Originally Posted by MacabreMikolaj (Post 950379)
It's also hugely us :wink: Humans are left or right sided, and unless you've had it beaten out of you by a professional over years, chances are you're not even realizing how much stronger, flexible and adaptive you are from one side to the next. Jynxy started out actually being left sided, and due to my right sidedness, I actually "switched" her and made her right side her better side. Of course, my scoliosis makes it a lot more noticeable for me, but in MOST cases, it's us humans actually accentuating what side they're better/worse on.


.... I am left handed and can kick with both legs, more distance with the right, more accuracy with the left.....

ButtInTheDirt 03-04-2011 09:54 PM

My horse is like that too, but probably because I more so made him that way. I do everything on one side mainly. I even only fall off on once side, too. xD I always fall off of the left, which has made me more reliant on my right side. I don't even stand on both my legs, it's all the pressure on my right side. (When I'm standing, not really pertaining to me being on the horse.) I am right handed, too. My strong side is my right, but I always get on/off the left. (Unvoluntary dismounts included.) Plus others have supplied pretty good information as to why this might be. I don't really know what you can do, but it sounds like you are on a pretty good track so far. Good luck!

MacabreMikolaj 03-04-2011 10:23 PM

Quote:

Originally Posted by Citrus (Post 950643)
.... I am left handed and can kick with both legs, more distance with the right, more accuracy with the left.....
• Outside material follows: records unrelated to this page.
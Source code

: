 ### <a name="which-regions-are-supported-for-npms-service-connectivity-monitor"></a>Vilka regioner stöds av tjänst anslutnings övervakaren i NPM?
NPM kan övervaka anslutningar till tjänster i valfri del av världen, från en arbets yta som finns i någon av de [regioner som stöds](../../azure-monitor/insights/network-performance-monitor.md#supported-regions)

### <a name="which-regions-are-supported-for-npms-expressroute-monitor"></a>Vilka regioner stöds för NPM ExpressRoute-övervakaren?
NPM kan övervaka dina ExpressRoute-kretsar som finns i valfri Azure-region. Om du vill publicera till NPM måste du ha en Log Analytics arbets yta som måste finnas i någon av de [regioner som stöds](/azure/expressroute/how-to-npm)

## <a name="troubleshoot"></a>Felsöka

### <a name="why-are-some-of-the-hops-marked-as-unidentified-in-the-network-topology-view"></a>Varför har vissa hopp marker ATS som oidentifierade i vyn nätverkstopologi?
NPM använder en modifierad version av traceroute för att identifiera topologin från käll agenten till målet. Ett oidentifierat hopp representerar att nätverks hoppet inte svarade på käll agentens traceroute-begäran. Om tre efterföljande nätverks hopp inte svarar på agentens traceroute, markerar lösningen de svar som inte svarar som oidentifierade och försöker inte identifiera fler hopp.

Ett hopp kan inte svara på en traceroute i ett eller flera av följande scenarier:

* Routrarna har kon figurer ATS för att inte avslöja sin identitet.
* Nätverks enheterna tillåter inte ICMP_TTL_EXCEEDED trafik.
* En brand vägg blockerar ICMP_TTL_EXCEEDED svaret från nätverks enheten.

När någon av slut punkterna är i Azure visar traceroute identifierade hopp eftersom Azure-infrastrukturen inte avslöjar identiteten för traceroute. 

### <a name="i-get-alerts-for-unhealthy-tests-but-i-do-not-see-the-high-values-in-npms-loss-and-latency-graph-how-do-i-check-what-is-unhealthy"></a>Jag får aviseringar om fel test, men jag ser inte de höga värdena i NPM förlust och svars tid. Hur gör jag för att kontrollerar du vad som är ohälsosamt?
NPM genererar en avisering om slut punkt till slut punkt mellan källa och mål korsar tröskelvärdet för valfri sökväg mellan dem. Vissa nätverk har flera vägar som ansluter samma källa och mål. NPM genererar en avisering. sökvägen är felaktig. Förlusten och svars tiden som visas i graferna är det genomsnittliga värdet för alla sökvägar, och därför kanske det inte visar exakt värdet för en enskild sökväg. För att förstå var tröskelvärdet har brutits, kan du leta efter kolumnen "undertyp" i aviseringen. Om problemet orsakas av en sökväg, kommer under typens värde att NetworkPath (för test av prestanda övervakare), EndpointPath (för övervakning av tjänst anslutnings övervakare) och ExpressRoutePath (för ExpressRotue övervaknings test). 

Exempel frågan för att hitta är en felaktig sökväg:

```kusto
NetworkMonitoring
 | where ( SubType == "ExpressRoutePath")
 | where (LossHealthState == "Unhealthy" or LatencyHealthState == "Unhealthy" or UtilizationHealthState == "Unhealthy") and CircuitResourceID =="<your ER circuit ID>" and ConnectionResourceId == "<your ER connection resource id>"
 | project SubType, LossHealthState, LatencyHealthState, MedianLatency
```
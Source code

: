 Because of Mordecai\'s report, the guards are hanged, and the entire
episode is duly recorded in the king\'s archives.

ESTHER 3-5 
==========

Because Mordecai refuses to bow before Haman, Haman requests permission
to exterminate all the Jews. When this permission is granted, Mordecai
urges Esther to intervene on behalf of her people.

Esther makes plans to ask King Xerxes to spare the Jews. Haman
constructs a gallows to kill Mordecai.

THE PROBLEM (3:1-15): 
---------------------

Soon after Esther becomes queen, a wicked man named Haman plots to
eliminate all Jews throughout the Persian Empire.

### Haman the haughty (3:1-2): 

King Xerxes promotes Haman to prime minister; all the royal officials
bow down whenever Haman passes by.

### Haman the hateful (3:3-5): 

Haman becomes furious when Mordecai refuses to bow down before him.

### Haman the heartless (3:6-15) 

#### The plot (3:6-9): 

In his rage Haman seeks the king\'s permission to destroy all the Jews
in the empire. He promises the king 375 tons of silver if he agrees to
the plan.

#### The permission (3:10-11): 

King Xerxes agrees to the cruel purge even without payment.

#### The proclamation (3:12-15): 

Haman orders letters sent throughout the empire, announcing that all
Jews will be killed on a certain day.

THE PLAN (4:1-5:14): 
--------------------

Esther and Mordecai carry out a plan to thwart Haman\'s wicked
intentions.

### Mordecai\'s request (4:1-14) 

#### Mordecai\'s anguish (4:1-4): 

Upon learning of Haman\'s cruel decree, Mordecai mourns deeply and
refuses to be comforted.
That has fairly little to do with horses. My aunt is right handed, and stronger in almost everything on her right side, however horses go better to the left for her. As an accomplished equestrian and coach, her horses go fairly equally in both directions but she has an uncanny ability to get on a horse who won't pick up a left lead and get that lead on the first try - the same ability doesn't work to the right.